The Taurids meteor shower peaks every October and November, producing a relatively small display of shooting stars as the planet passes through its stream.
Meteor shower displays happen when tiny bits of cosmic debris enter Earth’s atmosphere and burn up in the sky. Because the Taurids are made up of branches and a core, activity levels increase and decrease depending on how much debris Earth passes through.
Mostly, the meteoroids are about the size of a grain of sand and pose no risk at all. However, if a large enough asteroid entered the atmosphere, instead of disintegrating it would pass through and hit the Earth’s surface.
A stark reminder of the risk posed by asteroids and meteors came in 2013, when the 66-foot-wide Chelyabinsk meteor fell over Russia’s southern Ural region.
A team of researchers from the Czech Academy of Sciences in the Czech Republic has now found evidence to suggest Earth is at greater risk of being hit by an asteroid than we previously thought.

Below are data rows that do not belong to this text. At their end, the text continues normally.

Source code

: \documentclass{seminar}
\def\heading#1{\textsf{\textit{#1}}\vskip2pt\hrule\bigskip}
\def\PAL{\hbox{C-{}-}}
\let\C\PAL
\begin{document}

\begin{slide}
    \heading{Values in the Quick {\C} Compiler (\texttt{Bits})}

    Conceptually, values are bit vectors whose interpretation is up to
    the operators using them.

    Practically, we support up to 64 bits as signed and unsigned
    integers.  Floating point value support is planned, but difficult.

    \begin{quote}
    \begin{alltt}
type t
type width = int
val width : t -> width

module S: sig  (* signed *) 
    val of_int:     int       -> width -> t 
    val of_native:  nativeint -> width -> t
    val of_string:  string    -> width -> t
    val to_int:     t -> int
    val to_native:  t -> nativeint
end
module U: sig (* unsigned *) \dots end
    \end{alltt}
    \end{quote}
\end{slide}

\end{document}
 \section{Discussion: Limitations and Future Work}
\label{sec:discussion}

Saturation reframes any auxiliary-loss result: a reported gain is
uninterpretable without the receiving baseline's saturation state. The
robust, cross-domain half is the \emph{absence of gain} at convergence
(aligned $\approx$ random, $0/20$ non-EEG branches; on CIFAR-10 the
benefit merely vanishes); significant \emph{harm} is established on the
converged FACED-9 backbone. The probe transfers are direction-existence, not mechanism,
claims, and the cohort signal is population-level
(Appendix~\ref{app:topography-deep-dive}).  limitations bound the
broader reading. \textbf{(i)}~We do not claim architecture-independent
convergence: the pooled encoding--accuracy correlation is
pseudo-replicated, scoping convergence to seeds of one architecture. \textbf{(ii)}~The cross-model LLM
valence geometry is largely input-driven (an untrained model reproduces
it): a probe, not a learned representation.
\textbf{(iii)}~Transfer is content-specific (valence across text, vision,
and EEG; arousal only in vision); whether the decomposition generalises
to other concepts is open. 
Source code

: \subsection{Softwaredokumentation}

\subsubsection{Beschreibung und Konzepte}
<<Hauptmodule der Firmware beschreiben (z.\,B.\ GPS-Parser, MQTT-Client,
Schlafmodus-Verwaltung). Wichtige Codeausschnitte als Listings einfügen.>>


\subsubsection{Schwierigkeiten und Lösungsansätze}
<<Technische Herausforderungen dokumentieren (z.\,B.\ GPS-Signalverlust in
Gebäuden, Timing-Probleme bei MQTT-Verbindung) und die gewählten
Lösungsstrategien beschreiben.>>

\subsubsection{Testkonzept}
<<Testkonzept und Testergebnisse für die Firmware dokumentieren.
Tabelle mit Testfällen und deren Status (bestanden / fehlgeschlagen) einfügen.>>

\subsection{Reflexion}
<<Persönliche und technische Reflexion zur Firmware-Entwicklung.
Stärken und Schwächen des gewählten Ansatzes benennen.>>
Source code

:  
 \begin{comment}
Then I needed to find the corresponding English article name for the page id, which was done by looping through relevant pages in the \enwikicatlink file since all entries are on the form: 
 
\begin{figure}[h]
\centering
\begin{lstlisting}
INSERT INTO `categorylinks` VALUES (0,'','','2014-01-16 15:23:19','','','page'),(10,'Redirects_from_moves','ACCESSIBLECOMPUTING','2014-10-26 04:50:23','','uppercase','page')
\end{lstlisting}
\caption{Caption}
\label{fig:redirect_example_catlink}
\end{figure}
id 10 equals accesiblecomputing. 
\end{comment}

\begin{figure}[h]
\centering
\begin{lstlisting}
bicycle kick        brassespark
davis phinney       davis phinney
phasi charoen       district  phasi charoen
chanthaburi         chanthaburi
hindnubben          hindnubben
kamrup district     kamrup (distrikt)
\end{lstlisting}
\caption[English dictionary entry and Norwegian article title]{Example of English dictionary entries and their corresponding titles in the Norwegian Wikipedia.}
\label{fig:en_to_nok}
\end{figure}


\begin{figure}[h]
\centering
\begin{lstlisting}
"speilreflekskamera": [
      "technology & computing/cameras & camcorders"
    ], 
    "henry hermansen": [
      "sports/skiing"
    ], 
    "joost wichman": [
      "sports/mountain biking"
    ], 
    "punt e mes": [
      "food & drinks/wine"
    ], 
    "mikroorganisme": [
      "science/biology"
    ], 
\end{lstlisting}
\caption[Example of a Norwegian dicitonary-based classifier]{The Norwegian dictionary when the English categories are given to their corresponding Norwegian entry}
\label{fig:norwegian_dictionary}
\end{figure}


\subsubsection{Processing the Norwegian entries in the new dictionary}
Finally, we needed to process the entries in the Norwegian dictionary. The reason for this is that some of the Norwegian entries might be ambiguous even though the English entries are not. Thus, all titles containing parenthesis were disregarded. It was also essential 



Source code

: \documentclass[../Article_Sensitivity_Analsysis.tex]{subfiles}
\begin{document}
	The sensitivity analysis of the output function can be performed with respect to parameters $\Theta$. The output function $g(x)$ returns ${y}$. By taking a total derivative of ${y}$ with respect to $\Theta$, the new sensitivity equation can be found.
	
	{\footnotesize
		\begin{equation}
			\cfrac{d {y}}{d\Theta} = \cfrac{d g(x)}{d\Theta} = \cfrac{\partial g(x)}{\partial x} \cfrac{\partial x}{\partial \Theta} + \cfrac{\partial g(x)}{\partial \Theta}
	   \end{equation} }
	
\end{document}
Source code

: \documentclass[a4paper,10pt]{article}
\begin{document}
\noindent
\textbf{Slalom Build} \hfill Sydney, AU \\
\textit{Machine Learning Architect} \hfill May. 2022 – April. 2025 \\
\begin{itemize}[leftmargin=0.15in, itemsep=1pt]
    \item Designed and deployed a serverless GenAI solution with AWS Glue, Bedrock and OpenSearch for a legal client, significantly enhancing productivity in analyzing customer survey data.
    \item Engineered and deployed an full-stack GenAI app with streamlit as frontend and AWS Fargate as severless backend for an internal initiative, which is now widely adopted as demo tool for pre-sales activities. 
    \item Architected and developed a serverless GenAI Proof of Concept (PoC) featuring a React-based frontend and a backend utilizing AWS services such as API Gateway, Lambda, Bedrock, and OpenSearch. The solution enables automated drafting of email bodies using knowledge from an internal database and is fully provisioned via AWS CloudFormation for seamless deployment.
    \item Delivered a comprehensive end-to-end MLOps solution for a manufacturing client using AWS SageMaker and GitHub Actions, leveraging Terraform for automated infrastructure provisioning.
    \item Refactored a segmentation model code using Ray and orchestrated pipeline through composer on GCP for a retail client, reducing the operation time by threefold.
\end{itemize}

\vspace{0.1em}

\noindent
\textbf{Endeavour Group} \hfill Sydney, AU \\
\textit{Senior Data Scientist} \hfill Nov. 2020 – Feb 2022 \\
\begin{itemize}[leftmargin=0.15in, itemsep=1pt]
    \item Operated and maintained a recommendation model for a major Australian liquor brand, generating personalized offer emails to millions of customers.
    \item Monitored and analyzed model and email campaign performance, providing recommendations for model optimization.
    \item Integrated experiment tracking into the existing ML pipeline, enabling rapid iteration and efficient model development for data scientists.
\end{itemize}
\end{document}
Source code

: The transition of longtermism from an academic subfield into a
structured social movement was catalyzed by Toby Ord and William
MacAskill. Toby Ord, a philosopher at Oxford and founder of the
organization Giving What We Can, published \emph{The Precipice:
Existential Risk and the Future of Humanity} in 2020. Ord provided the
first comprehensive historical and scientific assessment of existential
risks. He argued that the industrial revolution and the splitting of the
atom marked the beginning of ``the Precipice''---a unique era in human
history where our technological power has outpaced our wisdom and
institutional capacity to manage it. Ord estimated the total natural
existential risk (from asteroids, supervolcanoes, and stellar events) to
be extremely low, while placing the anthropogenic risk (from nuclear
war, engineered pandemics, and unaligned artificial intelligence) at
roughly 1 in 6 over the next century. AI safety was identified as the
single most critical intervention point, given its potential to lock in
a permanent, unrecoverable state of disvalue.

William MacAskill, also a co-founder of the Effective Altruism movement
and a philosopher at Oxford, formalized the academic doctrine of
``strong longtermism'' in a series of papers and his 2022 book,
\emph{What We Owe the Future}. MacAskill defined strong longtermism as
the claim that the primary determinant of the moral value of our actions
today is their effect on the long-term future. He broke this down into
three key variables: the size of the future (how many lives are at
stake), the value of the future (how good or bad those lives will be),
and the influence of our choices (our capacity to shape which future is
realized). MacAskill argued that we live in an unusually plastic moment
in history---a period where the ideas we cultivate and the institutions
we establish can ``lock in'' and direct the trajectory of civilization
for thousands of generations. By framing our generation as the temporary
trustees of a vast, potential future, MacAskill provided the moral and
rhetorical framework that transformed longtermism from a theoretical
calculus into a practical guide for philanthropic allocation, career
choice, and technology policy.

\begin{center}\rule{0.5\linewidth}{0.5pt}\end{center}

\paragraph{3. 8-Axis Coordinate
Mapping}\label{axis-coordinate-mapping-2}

In their study, which is to be published in the journal Astronomy & Astrophysics, the team analyzed data on 144 Taurid fireballs that had been filmed with new digital cameras over the 2015 shower—a year of enhanced activity. They were able to work out the orbits of these fireballs, and found 113 of them show “common characteristics and form together a well-defined orbital structure, which we call new branch.”
This branch was found to contain at least two asteroids with diameters of between 650 and 980 feet. An impact from an asteroid of this size would cause a huge amount of damage if it hit a populated area of the planet.
As well as the two large asteroids, the team also found the branch likely contains “numerous” undiscovered objects that are at least 30 feet wide. “Since asteroids of sizes of tens to hundreds of meters pose a threat to the ground, even if they are intrinsically weak, impact hazard increases significantly when the Earth encounters the Taurids new branch every few years,” the scientists wrote.
The branch is not new. It has been passing by Earth every few years, ever since it formed around 1,000 years ago. However, now that we know it exists, the researchers say we need to carry out further studies to better understand “this real source of potentially hazardous objects.”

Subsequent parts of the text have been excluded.